## Data under study
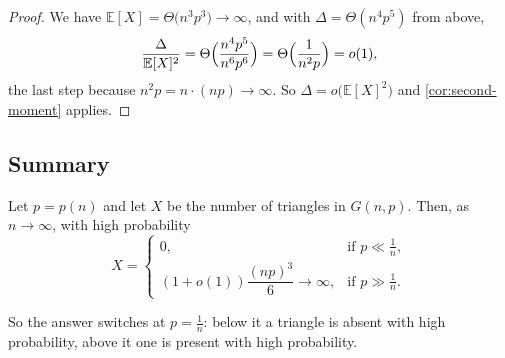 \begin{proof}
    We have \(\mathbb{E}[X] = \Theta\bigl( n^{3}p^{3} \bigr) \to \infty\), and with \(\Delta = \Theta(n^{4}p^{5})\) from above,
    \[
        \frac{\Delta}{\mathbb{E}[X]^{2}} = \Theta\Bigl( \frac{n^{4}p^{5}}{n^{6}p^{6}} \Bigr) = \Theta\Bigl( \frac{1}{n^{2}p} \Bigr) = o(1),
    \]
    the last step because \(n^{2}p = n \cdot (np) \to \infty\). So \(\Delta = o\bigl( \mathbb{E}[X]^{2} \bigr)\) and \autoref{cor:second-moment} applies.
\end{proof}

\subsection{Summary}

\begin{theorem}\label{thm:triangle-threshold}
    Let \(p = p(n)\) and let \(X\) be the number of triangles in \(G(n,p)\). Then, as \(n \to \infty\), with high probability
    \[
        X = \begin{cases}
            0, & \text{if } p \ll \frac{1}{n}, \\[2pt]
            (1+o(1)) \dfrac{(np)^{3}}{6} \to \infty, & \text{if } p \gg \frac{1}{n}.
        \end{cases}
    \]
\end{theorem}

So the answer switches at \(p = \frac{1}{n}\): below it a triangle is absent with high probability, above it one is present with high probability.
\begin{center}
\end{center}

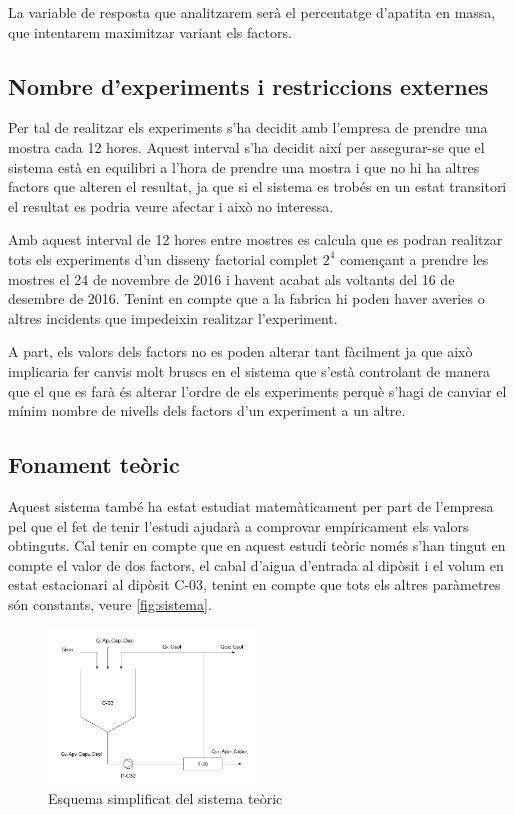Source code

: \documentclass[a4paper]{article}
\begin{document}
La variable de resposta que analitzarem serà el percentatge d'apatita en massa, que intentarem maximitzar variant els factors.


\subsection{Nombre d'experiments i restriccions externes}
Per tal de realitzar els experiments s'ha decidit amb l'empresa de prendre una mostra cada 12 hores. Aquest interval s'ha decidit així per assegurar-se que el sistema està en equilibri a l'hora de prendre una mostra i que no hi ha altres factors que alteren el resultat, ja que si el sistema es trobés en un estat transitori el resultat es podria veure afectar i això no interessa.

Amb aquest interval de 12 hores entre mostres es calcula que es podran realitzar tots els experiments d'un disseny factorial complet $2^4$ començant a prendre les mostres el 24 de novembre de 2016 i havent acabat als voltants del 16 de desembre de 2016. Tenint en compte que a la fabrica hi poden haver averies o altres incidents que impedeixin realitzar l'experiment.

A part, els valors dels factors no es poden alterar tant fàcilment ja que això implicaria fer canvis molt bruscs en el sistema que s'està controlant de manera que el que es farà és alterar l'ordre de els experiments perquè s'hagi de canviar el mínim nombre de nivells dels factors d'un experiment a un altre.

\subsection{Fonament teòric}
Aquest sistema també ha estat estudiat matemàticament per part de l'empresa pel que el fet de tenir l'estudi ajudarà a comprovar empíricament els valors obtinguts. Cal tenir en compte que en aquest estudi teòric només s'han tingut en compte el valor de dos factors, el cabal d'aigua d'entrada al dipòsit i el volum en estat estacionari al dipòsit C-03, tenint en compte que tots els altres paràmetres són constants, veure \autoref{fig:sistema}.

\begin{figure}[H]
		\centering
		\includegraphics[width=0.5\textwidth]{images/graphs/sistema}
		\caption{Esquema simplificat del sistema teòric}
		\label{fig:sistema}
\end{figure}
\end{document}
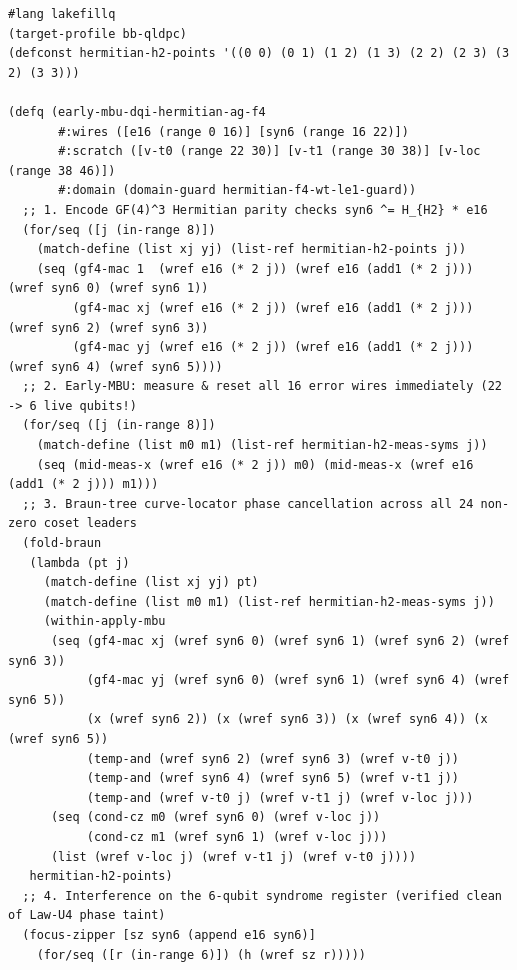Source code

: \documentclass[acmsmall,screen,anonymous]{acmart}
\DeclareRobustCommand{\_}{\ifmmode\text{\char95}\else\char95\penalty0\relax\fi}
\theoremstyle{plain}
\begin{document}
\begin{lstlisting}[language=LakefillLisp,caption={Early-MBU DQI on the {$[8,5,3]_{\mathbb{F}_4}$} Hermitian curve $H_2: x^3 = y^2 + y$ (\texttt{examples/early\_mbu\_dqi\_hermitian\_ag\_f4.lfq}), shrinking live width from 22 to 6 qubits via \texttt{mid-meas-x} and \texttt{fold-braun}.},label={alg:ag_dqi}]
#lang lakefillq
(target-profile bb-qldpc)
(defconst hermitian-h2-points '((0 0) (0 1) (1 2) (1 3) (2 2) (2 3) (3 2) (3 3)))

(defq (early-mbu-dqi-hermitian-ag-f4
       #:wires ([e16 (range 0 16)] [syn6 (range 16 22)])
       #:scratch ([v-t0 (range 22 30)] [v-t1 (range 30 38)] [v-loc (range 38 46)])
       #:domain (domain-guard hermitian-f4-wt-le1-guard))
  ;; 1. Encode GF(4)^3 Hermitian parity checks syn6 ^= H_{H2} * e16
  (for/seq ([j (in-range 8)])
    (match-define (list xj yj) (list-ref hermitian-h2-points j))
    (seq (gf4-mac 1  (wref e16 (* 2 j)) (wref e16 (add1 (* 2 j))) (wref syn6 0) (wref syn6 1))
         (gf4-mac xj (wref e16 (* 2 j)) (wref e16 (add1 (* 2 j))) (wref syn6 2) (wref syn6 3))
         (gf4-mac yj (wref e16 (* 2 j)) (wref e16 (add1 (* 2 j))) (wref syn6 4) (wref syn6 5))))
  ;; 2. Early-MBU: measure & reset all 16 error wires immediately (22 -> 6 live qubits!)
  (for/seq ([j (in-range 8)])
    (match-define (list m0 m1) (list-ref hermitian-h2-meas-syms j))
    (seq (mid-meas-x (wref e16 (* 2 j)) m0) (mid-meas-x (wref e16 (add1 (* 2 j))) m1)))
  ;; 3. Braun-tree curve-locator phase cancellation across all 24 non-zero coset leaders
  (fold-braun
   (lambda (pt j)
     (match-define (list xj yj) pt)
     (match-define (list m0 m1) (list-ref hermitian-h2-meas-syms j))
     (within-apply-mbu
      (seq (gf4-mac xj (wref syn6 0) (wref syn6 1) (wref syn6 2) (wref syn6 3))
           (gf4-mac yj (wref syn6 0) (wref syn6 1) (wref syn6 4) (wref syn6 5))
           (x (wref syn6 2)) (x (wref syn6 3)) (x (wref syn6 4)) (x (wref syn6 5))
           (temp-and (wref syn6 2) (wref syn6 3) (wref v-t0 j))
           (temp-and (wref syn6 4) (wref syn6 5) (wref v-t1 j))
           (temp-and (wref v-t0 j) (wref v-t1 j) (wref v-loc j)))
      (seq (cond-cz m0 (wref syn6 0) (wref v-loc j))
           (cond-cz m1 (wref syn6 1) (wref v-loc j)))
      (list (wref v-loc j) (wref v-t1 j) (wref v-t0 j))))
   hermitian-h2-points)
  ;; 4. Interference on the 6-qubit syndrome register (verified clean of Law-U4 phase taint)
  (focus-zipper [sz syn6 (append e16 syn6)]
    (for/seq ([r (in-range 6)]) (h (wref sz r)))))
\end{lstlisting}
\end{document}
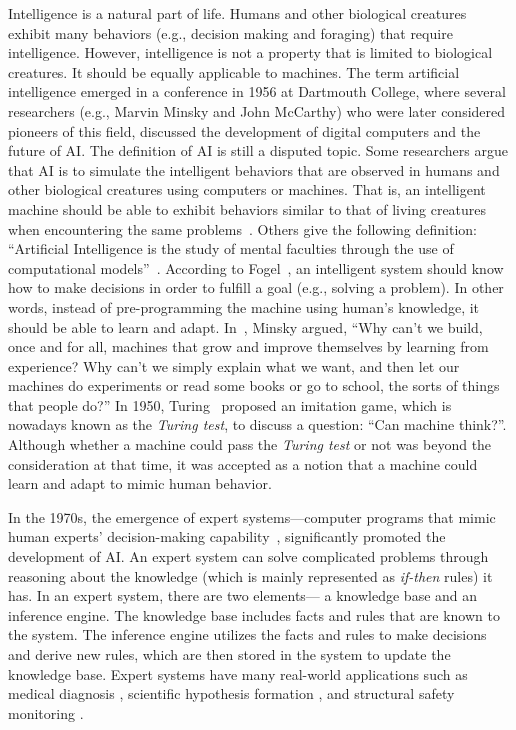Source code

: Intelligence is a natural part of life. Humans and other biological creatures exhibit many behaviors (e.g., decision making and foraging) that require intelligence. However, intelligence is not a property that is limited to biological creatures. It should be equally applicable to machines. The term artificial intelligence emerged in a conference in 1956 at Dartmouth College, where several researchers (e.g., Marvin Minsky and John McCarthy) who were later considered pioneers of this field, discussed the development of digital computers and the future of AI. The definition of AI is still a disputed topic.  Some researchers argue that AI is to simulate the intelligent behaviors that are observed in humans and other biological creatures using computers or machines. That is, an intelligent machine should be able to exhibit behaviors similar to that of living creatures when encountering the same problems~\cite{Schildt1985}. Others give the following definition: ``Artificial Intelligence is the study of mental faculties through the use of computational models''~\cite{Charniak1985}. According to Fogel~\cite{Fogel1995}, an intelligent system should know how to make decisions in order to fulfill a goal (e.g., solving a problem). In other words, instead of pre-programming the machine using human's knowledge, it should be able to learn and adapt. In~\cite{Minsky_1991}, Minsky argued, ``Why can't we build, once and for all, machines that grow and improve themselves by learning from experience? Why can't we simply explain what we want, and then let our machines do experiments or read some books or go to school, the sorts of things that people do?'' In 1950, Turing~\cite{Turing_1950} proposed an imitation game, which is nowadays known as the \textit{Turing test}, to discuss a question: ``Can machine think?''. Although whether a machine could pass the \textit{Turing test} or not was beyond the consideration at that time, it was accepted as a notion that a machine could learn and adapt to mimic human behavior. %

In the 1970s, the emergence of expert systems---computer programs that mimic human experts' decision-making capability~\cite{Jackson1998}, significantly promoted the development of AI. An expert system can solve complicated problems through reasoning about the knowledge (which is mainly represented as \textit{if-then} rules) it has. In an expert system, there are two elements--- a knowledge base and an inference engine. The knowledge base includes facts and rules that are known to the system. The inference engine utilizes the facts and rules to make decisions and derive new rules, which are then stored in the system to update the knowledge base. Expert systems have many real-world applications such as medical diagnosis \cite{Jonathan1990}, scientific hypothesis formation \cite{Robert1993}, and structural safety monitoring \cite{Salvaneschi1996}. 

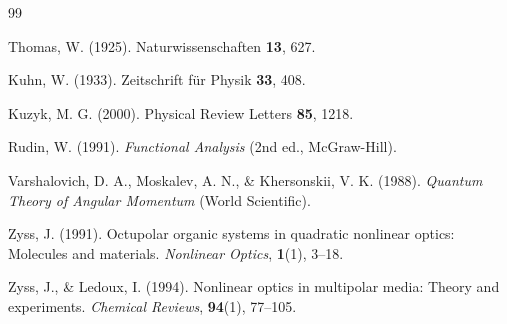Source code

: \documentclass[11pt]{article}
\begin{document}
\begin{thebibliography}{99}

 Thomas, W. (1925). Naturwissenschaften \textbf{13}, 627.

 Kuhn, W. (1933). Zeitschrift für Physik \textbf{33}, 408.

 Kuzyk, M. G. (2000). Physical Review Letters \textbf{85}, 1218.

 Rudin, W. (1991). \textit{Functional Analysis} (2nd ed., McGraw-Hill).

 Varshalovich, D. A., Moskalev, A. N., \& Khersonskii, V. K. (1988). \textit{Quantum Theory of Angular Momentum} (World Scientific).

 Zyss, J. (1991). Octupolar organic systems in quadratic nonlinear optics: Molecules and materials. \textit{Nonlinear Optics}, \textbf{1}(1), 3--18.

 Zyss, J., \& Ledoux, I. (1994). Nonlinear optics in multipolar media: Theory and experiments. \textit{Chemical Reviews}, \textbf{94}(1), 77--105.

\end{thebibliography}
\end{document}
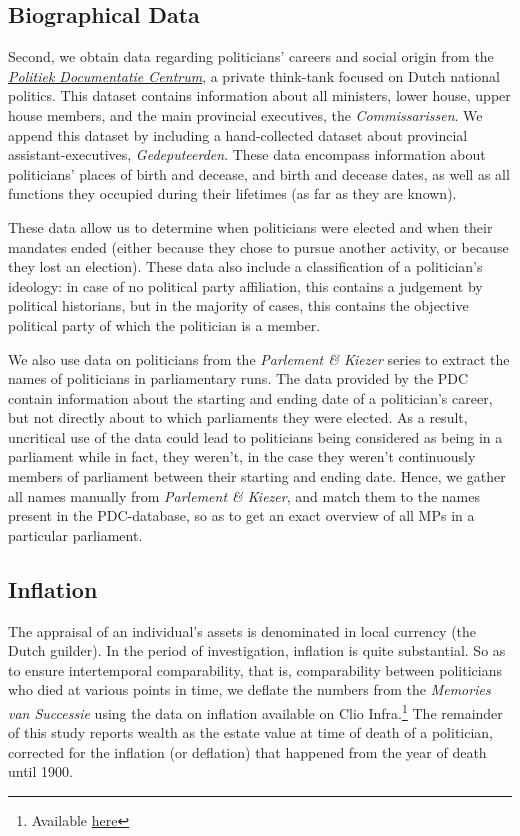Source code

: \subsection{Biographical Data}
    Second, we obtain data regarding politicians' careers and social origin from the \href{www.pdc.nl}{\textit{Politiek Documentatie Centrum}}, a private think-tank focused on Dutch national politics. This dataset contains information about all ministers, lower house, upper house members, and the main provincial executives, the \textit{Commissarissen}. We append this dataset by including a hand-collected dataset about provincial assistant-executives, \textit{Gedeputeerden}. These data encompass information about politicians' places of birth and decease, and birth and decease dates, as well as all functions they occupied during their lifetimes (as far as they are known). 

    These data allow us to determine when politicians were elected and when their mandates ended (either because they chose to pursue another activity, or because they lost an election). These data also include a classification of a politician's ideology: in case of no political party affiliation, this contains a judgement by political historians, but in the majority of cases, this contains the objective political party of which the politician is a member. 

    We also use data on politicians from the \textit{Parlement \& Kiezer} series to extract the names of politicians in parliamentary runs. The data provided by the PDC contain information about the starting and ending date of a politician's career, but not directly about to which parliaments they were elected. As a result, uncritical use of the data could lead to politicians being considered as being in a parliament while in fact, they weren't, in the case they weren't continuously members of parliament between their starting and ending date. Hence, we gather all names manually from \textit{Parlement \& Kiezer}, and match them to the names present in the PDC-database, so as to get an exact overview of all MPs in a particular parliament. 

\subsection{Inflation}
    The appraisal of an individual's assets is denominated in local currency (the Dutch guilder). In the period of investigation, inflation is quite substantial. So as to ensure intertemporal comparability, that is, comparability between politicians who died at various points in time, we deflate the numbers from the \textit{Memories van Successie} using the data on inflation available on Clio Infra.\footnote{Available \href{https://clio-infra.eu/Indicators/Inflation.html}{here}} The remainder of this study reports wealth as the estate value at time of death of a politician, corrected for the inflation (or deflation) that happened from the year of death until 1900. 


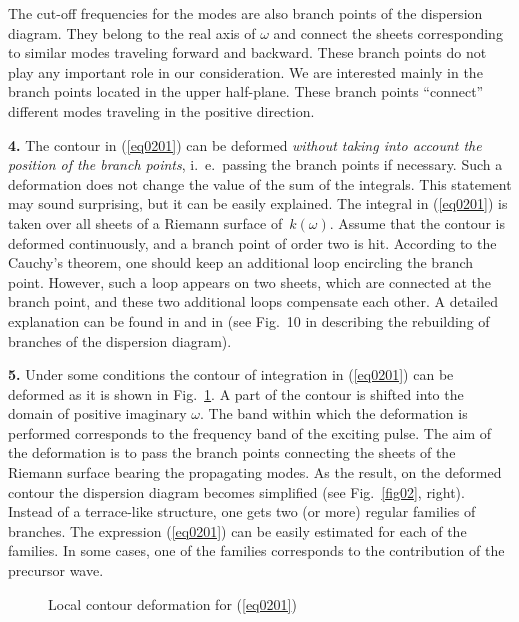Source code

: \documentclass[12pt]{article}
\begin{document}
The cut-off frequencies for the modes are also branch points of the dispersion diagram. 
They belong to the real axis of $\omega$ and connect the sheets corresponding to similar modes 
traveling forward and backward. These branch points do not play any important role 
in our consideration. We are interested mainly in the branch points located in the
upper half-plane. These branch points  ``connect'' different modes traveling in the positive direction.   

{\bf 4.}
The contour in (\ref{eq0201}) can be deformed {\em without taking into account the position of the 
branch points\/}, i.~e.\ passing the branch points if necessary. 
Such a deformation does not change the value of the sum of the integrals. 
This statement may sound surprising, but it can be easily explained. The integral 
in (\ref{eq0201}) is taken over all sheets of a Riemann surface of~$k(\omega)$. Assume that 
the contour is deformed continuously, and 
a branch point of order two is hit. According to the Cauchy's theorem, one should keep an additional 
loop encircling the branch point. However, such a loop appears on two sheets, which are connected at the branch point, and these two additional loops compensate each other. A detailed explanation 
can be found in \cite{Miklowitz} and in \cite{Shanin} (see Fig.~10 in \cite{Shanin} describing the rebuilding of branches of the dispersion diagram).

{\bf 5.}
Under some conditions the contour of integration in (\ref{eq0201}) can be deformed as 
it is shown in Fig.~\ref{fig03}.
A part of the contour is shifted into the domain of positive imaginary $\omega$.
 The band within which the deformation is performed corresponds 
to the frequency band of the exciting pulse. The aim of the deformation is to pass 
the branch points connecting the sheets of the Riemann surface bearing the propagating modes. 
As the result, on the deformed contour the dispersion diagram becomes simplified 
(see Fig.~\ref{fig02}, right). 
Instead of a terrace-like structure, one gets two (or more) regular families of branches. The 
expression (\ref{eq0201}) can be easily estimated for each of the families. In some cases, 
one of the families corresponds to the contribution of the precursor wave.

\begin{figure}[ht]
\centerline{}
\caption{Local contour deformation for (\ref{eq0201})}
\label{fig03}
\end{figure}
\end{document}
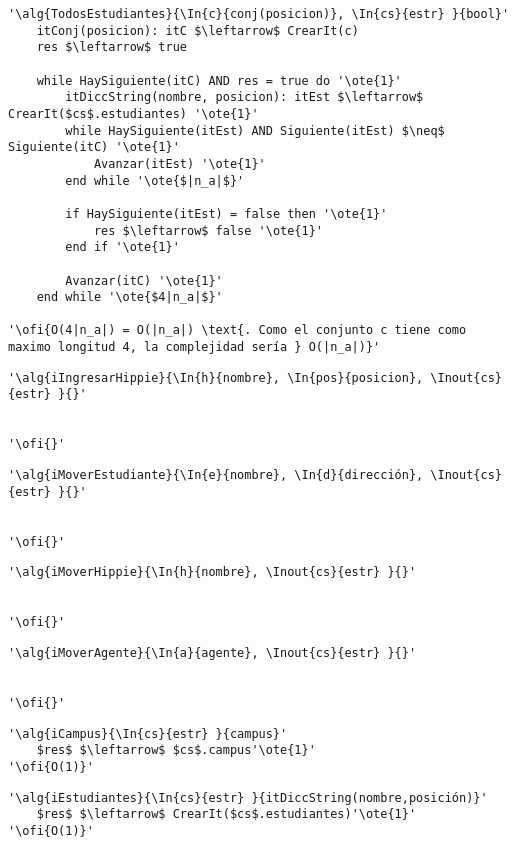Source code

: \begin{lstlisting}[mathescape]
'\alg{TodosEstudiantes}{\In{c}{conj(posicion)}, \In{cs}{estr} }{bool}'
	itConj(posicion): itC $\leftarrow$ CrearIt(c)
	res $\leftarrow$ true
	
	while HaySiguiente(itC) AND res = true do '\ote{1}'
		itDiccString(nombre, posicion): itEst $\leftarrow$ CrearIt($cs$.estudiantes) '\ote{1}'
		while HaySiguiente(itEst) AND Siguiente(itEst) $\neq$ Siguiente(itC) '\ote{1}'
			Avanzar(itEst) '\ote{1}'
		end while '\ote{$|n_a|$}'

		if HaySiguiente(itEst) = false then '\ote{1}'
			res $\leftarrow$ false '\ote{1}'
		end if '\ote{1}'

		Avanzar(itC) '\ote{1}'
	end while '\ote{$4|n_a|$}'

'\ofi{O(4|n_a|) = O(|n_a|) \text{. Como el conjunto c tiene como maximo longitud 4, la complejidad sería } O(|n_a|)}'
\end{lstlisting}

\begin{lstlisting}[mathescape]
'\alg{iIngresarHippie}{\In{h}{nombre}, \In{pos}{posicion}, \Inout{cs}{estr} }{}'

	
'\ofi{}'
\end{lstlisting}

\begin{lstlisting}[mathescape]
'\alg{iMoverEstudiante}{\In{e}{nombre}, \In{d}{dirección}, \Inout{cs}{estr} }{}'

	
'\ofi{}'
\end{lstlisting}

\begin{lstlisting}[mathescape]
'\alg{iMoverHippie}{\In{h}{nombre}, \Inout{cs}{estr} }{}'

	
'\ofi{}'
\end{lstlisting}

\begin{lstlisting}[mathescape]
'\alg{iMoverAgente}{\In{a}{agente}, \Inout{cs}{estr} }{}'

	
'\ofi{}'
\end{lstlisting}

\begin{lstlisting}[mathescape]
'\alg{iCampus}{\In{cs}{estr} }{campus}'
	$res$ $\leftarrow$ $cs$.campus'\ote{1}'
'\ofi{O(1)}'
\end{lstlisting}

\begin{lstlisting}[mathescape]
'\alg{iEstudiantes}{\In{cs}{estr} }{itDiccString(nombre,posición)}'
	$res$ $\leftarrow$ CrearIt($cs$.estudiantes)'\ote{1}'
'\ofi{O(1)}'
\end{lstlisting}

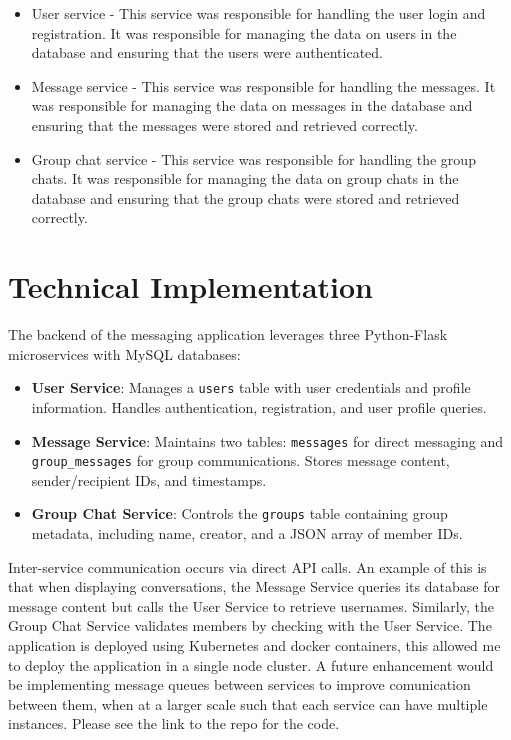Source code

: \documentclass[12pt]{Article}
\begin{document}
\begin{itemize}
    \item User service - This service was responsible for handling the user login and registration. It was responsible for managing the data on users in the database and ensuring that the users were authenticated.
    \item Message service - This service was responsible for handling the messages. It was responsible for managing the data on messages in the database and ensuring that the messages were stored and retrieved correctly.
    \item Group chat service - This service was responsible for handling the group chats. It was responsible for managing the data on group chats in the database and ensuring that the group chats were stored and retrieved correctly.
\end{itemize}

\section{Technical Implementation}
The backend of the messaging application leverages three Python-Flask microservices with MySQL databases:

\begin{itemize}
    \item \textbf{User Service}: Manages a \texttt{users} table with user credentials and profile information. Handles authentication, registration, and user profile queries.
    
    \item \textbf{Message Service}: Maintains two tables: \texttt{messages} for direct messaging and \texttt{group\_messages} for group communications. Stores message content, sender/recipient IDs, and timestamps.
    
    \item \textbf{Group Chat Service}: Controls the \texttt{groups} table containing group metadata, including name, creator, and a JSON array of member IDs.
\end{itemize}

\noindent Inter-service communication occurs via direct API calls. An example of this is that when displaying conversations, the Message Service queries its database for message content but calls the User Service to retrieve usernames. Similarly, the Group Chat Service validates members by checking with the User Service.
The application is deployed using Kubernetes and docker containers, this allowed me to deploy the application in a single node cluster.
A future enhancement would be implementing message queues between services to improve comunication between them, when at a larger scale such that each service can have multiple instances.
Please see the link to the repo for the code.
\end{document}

## Work to be completed
For every line of the data above that contains "easily", copy that line.

## Solution to this problem
This statement may sound surprising, but it can be easily explained. The integral 
expression (\ref{eq0201}) can be easily estimated for each of the families. In some cases, 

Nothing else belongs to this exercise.